We review these comments under the plain error standard because defense counsel's specific objection at trial — that the prosecutor should not be permitted to argue the law — fails to preserve the ground now asserted — that the prosecutor misstated the law.
We note that the ground asserted at trial has no merit. See Lewis v. State, 456 So.2d 413, 415-16 (Ala.Cr.App. 1984) (" 'Counsel may argue law generally to the jury, subject to the control and guidance of the trial court.' Crowe v. State, 435 So.2d 1371, 1382 (Ala.Cr.App. 1983). '(I)t is the right of counsel under the guidance of the court to discuss the rules of law applicable to different phases of the testimony.' Van Antwerp v. State, 358 So.2d 782, 788 (Ala.Cr.App.), cert. denied, 358 So.2d 791 (Ala. 1978).").
In reviewing the prosecutor's comments, we emphasize that we are very sensitive to the possible confusion that can arise in the jury's consideration of the lesser offense of felony-murder and the intent required for a finding of the offense of capital murder.

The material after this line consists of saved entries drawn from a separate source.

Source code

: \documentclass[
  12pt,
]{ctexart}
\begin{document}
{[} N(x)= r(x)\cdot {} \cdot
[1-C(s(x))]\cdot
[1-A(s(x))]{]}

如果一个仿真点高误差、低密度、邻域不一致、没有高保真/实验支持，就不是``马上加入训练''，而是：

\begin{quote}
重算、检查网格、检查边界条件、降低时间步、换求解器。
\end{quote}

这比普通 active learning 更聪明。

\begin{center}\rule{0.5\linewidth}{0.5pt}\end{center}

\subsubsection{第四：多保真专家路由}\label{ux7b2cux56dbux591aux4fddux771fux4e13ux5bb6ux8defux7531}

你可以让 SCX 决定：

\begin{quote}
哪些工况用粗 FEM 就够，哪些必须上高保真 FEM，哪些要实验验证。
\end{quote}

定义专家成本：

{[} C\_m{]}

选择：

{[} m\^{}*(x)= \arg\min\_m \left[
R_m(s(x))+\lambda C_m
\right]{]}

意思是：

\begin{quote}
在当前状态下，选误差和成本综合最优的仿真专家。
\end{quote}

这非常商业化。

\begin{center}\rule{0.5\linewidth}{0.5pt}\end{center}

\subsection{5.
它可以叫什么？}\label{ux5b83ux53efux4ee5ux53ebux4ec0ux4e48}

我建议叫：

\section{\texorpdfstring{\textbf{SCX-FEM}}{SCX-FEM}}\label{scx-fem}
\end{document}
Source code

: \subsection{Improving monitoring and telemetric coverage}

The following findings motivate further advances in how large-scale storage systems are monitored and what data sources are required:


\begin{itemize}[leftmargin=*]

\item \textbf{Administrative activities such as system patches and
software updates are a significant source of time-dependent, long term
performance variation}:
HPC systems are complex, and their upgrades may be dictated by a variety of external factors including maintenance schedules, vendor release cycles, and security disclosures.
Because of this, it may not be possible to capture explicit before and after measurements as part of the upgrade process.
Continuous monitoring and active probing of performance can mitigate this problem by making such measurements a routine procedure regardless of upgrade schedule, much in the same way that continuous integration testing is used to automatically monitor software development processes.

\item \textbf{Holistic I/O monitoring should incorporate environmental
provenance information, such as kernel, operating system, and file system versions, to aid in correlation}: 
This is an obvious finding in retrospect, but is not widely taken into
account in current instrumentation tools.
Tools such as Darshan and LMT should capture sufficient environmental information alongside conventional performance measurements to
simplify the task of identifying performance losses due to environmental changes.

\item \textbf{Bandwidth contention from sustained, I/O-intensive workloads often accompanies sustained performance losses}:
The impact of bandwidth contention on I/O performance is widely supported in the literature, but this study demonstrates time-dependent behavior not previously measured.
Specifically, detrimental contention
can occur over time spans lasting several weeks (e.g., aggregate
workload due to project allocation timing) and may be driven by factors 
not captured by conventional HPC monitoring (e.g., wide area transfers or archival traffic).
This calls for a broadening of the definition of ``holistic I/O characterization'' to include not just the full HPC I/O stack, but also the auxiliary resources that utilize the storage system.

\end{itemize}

See generally Starks v. State, 594 So.2d 187, 190-95 (Ala.Cr.App. 1991). The distinction between the capital offense of murder during a robbery, which requires a specific or particularized intent to kill, and felony-murder, which does not require a specific intent to kill, must be understood by the jury. The question of intent to kill in such a case is the sole distinction between the two offenses and is the only element separating a capital murder defendant from a possible sentence of death.
We fail to see how the prosecutor's comments would have led the jury to erroneously conclude that Guthrie could be guilty of capital murder on a finding that he did not have the intent to kill the victim. Moreover, the trial court's jury instructions set out the elements of the capital offense and the critical distinction between the two offenses. In fact, the last substantive instruction that the jury was given, a charge requested by Guthrie, is as follows:
"[E]mbraced within the offense or within the charge of capital murder are certain lesser included offenses, one of these is murder. If you find from the evidence presented that the defendant, Colon Lavon Guthrie, intended to commit the offense of robbery in the first degree but did not have the intent to kill Rayford Howard during the course of said robbery, but find that the death of Rayford Howard was nevertheless caused by the defendant or an accomplice, then you should find the defendant guilty of murder." (R. 976-77).
Compare Starks, 594 So.2d at 193. We note that defense counsel made no objection to the adequacy of the trial court's instructions in regard to the critical distinction between the two offenses. Based on counsel's arguments in their entirety and on the trial court's instructions to the jury, we conclude that the jury was given an adequate description of the distinction between capital murder and felony-murder.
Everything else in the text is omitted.